The complainant is a person who lost ten family members in the massacre.

The 35th anniversary of the Sathurukondan massacre, regarding which strong evidence has been recorded before a presidential commission implicating state defence forces, was commemorated by the Tamil community in eastern Sri Lanka with offerings of flowers and the lighting of lamps.

In his complaint to the Kokkuvil Police Station in Batticaloa, Vairamuttu Kulandavadivel describes how he hid and witnessed the army surrounding his village and abducting ten members of his family, including his mother, father, younger sister, younger brother, grandfather, grandmother, and three children of his sisters, three and a half decades ago.

He requests that his relatives’ bodies be recovered, as there are eyewitnesses to the place where they were buried after being killed.

“There are survivors who witnessed that they were hacked, shot and buried at the Boys’ Town camp in Sathurukondan. Therefore, there is a need to recover our relatives’ bodies.”

Through his complaint, he requests the police to conduct excavations at the Boys’ Town camp in Sathurukondan, where villagers including his relatives are said to have been buried.

“I am filing a complaint seeking that excavations be conducted at the Boys’ Town military camp in Sathurukondan, where our relatives have been buried.”

Sathurukondan had not been included in the list of mass graves recently revealed by Justice Minister Harshana Nanayakkara as sites under investigation.

The 35th anniversary commemoration, held on the evening of 9 September 2025 near the monument built at the Panichchaiyadi junction in Sathurukondan, was organized by the relatives of the 184 victims from four villages who were murdered on 9 September 1990.

According to evidence presented before the Presidential Commission of Inquiry into Involuntary Removal or Disappearances of Persons in the Northern and Eastern Provinces, chaired by retired High Court Justice Krishnapillai Palakidner and appointed by former President Chandrika Bandaranaike Kumaratunga on 4 January 1995, officials of the Sathurukondan Boys’ Town camp were implicated in the massacre.

The only person who survived the massacre carried out by the army was Kandasamy Krishnakumar from Pilleiyaradi, who was 27 at the time.

According to him, at around 5.30 pm on 9 September 1990, a group of armed soldiers from the Boys’ Town military camp in Sathurukondan had entered the villages of Sathurukondan, Kokkuvil, Panichchaiyadi and Pilleyaradi, and had ordered villagers to come out of their houses.

In addition, 185 villagers who came out to the streets were surrounded, had their hands tied behind their backs, and were taken to the military camp.
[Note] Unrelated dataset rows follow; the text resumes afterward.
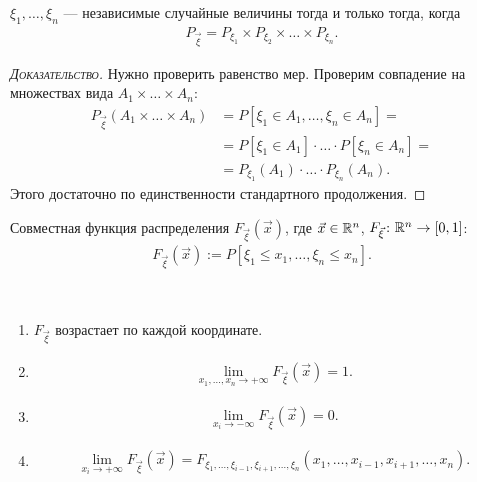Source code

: \begin{thm}
 $ \xi_1, \ldots, \xi_n $ --- независимые случайные величины тогда и только тогда, когда
 \begin{align*}
  P_{\vec\xi} = P_{\xi_1} \times P_{\xi_2} \times \ldots \times P_{\xi_n}.
 \end{align*} 
\end{thm}
\begin{proof}[\normalfont\textsc{Доказательство}]
 Нужно проверить равенство мер. Проверим совпадение на множествах вида $ A_1 \times \ldots \times A_n $:
 \begin{align*}
  P_{\vec\xi}(A_1 \times \ldots \times A_n) &= P[\xi_1 \in A_1, \ldots, \xi_n \in A_n] =  \\
  &= P[\xi_1 \in A_1] \cdot \ldots \cdot P[\xi_n \in A_n] = \\
  &= P_{\xi_1}(A_1) \cdot \ldots \cdot P_{\xi_n}(A_n).
 \end{align*} Этого достаточно по единственности стандартного продолжения.
\end{proof}

\begin{df}
 Совместная функция распределения $ F_{\vec\xi}(\vec x) $, где $ \vec x \in \mathbb{R}^{n} $, $ F_{\vec\xi} \colon \mathbb{R}^{n} \to [0,1] $:
 \begin{align*}
  F_{\vec\xi}(\vec x) := P[\xi_1 \leqslant x_1, \ldots, \xi_n \leqslant x_n].
 \end{align*} 
\end{df}

\begin{prop}\
 \begin{enumerate}
  \item $ F_{\vec\xi} $ возрастает по каждой координате.
  \item \begin{align*}
    \lim_{x_1, \ldots, x_n \to +\infty}  F_{\vec\xi}(\vec x) = 1.
  \end{align*} 
 \item \begin{align*}
   \lim_{x_i \to -\infty} F_{\vec\xi}(\vec x) = 0.
 \end{align*} 
\item \begin{align*}
  \lim_{x_i \to +\infty} F_{\vec\xi}(\vec x) = F_{\xi_1, \ldots, \xi_{i-1}, \xi_{i+1}, \ldots, \xi_n}(x_1, \ldots, x_{i-1},x_{i+1},\ldots,x_n).
\end{align*} 
 \end{enumerate}
\end{prop}

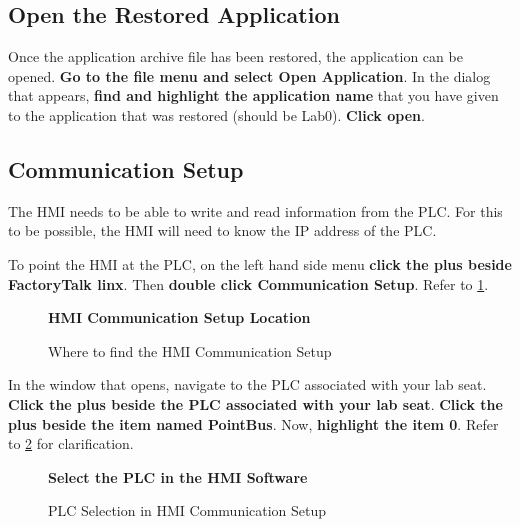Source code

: \subsection{Open the Restored Application}

Once the application archive file has been restored, the application can be opened. \textbf{Go to the file menu and select Open Application}. In the dialog that appears, \textbf{find and highlight the application name} that you have given to the application that was restored (should be Lab0). \textbf{Click open}.

\subsection{Communication Setup}

The HMI needs to be able to write and read information from the PLC. For this to be possible, the HMI will need to know the IP address of the PLC. 

To point the HMI at the PLC, on the left hand side menu \textbf{click the plus beside FactoryTalk linx}. Then \textbf{double click Communication Setup}. Refer to \figureautorefname \ref{fig:HMICommunicationSetup}.

\begin{figure}[h]
\centering
\textbf{HMI Communication Setup Location}\par \medskip
{}
\caption{Where to find the HMI Communication Setup}
\label{fig:HMICommunicationSetup}
\end{figure}

In the window that opens, navigate to the PLC associated with your lab seat. \textbf{Click the plus beside the PLC associated with your lab seat}. \textbf{Click the plus beside the item named PointBus}. Now, \textbf{highlight the item 0}. Refer to \figureautorefname \ref{fig:PLCSelectionHMISetup} for clarification.


\begin{figure}[h]
\centering
\textbf{Select the PLC in the HMI Software}\par \medskip
{}
\caption{PLC Selection in HMI Communication Setup}
\label{fig:PLCSelectionHMISetup}
\end{figure}

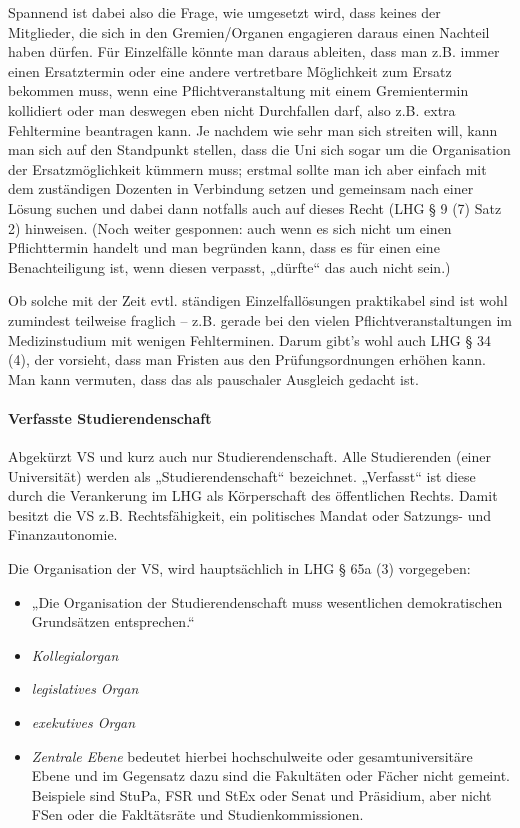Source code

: \documentclass[
10pt,
a4paper,
twoside,								%
titlepage=false,							%
draft=false								%
]{scrartcl}
\begin{document}
Spannend ist dabei also die Frage, wie umgesetzt wird, dass keines der Mitglieder, die sich in den Gremien/Organen engagieren daraus einen Nachteil haben dürfen. Für Einzelfälle könnte man daraus ableiten, dass man z.B. immer einen Ersatztermin oder eine andere vertretbare Möglichkeit zum Ersatz bekommen muss, wenn eine Pflichtveranstaltung mit einem Gremientermin kollidiert oder man deswegen eben nicht Durchfallen darf, also z.B. extra Fehltermine beantragen kann. Je nachdem wie sehr man sich streiten will, kann man sich auf den Standpunkt stellen, dass die Uni sich sogar um die Organisation der Ersatzmöglichkeit kümmern muss; erstmal sollte man ich aber einfach mit dem zuständigen Dozenten in Verbindung setzen und gemeinsam nach einer Lösung suchen und dabei dann notfalls auch auf dieses Recht (LHG § 9 (7) Satz 2) hinweisen. (Noch weiter gesponnen: auch wenn es sich nicht um einen Pflichttermin handelt und man begründen kann, dass es für einen eine Benachteiligung ist, wenn diesen verpasst, „dürfte“ das auch nicht sein.)

Ob solche mit der Zeit evtl. ständigen Einzelfallösungen praktikabel sind ist wohl zumindest teilweise fraglich – z.B. gerade bei den vielen Pflichtveranstaltungen im Medizinstudium mit wenigen Fehlterminen. Darum gibt's wohl auch LHG § 34 (4), der vorsieht, dass man Fristen aus den Prüfungsordnungen erhöhen kann. Man kann vermuten, dass das als pauschaler Ausgleich gedacht ist.


\paragraph{Verfasste Studierendenschaft}

Abgekürzt VS und kurz auch nur Studierendenschaft. Alle Studierenden (einer Universität) werden als „Studierendenschaft“ bezeichnet. „Verfasst“ ist diese durch die Verankerung im LHG als Körperschaft des öffentlichen Rechts. Damit besitzt die VS z.B. Rechtsfähigkeit, ein politisches Mandat oder Satzungs- und Finanzautonomie.

Die Organisation der VS, wird hauptsächlich in LHG § 65a (3) vorgegeben:
\begin{itemize}
	\item „Die Organisation der Studierendenschaft muss wesentlichen demokratischen Grundsätzen entsprechen.“
	\item \emph{Kollegialorgan}
	\item \emph{legislatives Organ}
	\item \emph{exekutives Organ}
	\item \emph{Zentrale Ebene} bedeutet hierbei hochschulweite oder gesamtuniversitäre Ebene und im Gegensatz dazu sind die Fakultäten oder Fächer nicht gemeint. Beispiele sind StuPa, FSR und StEx oder Senat und Präsidium, aber nicht FSen oder die Fakltätsräte und Studienkommissionen.
\end{itemize}
\end{document}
Among them were 38 villagers from Sathurukondan, 47 from Kokkuvil, 37 from Panichchaiyadi and 62 from Pilleyaradi.

Among those arrested by the military were 85 women including pregnant mothers.

The group also included 42 children under the age of ten and 28 people over the age of 60.

Even though the soldiers had told the villagers that they were being taken to the military camp for an ordinary investigation and would be released after questioning, no one returned home for several hours except one.

According to the Palakidner commission’s reports, Krishnakumar, showing his wounds, had said that soldiers stabbed him three times in the chest.

He had also seen around ten other people lying on the ground with stab wounds.

Rape cases involving women

The following is an excerpt from the shocking statement given to the Tamil Net website by Krishnakumar three years later, in which he had revealed the horrific acts against women committed by soldiers.

He had witnessed this while lying on the ground after being wounded.

“They brought girls who were completely naked. Their mouths were filled with soil, and they were raped repeatedly. Then the soldiers brought swords and cut off their breasts. Three of the girls were pushed into a well. While they continued to rape, kill and dispose of bodies in pits, I slowly crawled out in the dark. After the soldiers left, I crawled toward the fence of the camp and hid in the scrub jungle behind it. Later, the soldiers brought tires and set the bodies in the pits on fire. The fire burned until around 3 am. After it was extinguished, the pit was filled with soil.”

Family members of the massacre victims allege that justice has not yet been served despite the fact that it has been revealed before a presidential commission that army personnel and village guards committed that crime.